Relational Operations

DBMS core = relational engine, with implementations of:

  • Selection, projection, join, set operations.
  • Scanning, sorting, grouping, aggregation.

Low Level Functions

Relational operations are supported by low level functions: - Relation openRel(db, name): - Gets handle on relation name in database db.

- ``Page request_page(rel, pid)``:
    - Get page ``pid`` from relation ``rel``, return buffer containing page.

- ``Record get_record(buf, tid)``:
    - Return record ``tid`` from page ``buf``.

- ``Tuple mkTuple(rel, rec)``:
    - Convert record rec to a tuple, based on ``rel`` schema.

Example of using low level functions:

// scan a relation Employees
Page p;  // current page
Tuple t; // current tuple
Relation r = relOpen(db, "Employees");
for (int i = 0; i < nPages(r); i++) {
   p = request_page(rel,i);
   for (int j = 0; j < nRecs(p); j++)
      t = mkTuple(r, get_record(p, j));
      ... process tuple t ...
   } 
}

Dimensions of Variations

There are two dimensions of variations to relational operations:

  • Which relation operation (e.g. Sel, Proj, Join, Sort, …).
  • Which access-method (e.g. file structure: heap, indexed, hashed).

Each query method involves an operator and a file structure.

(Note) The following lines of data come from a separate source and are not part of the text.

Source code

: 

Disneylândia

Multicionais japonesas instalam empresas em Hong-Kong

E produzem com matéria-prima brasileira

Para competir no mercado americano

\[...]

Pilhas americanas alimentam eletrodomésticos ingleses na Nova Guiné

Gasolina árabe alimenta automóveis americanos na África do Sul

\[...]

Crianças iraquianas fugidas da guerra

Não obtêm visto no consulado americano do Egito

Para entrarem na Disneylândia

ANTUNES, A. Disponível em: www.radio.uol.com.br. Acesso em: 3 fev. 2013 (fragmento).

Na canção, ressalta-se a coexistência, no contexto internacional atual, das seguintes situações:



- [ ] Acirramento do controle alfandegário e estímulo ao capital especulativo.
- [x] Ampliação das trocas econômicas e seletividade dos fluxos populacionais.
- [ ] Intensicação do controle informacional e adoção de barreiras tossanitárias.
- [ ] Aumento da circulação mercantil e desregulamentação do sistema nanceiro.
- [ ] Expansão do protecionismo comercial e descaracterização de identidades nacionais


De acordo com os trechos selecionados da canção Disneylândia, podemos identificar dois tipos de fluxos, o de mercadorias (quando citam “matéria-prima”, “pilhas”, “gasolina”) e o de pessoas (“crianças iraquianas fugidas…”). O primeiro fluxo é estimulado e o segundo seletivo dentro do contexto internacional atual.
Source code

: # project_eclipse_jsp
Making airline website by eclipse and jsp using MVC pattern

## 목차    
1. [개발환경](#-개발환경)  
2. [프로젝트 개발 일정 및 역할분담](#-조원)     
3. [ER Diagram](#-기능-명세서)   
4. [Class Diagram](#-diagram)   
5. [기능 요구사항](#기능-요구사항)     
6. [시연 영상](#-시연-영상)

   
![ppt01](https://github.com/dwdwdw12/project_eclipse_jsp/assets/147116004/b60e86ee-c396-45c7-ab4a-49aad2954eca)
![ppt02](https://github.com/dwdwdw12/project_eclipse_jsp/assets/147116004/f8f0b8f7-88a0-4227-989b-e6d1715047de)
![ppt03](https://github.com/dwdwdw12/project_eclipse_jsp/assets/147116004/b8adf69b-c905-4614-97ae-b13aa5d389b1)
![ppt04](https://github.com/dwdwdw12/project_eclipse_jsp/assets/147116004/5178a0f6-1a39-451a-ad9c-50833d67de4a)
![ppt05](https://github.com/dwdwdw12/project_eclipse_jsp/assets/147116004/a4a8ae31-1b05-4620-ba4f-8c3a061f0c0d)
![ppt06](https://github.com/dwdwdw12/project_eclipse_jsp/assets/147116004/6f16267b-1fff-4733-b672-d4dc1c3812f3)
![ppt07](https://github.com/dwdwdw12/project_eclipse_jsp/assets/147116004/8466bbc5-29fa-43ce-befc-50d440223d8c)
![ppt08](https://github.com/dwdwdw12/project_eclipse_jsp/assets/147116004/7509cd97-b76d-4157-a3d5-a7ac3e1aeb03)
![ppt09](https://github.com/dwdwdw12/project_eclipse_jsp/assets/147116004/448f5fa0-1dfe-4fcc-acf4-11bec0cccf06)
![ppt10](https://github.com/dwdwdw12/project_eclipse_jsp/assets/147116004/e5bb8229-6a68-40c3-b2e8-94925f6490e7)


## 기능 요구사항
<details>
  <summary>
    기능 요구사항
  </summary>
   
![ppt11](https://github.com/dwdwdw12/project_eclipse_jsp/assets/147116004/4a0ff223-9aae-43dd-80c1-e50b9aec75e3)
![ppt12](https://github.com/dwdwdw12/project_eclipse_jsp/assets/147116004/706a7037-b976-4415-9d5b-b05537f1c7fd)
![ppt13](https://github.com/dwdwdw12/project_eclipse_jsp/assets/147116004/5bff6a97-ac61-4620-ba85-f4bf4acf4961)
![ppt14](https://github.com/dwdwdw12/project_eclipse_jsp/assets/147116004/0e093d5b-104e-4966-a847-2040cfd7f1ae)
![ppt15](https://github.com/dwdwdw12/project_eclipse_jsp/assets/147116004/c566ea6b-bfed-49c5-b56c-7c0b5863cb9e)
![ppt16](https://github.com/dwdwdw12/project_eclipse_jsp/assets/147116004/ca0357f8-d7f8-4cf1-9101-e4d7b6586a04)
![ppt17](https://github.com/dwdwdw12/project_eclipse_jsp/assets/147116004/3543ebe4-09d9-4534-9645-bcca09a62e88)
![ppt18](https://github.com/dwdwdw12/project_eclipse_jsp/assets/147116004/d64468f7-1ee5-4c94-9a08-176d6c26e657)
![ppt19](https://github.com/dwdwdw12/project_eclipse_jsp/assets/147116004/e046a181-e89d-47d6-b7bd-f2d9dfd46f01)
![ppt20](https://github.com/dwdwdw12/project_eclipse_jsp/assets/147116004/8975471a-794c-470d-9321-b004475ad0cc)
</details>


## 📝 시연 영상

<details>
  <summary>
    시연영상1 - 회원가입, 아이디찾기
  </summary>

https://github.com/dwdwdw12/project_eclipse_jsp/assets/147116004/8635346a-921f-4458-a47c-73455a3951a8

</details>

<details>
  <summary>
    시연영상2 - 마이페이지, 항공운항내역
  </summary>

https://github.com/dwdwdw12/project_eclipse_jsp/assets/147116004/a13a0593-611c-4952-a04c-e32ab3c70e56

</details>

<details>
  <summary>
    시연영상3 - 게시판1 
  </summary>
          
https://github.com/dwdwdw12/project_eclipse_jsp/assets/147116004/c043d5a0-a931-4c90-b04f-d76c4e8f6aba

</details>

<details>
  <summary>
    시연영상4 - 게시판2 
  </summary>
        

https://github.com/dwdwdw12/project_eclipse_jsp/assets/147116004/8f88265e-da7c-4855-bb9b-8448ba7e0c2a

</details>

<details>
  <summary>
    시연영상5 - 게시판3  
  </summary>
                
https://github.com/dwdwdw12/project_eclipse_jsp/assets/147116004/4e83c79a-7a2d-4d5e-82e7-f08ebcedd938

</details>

Examples:

  • Primary-key selection on a hashed file.
  • Primary-key selection on indexed file.
  • Join on ordered heap file.
  • Join on hashed file.
  • Two-dimensional range query on R-tree indexed file.

Analysis of Cost

Two main measures of relational operation cost:

  • Time Cost: total time taken to execute method.
    • Affected by many factors such as:
      • Speed of IO devices.
      • Load on machine.
    • We do not consider time cost in our analyses.
  • Page Cost: number of pages read and/or written.
    • Better for comparing methods:
      • Identifies workload imposed by method.
    • However is clearly affected by buffering.

Quantities in analysis:

  • A relation is a set of r tuples with average tuple size R bytes.
  • Tuples are stored in b data pages on disk.
  • Each page has size B bytes and contains up to c tuples.
  • Tuples which answer query q are contained in b_q pages.
  • Data is transferred between disk and memory in whole pages.
  • Cost of disk and memory transfer T_r/w is very high.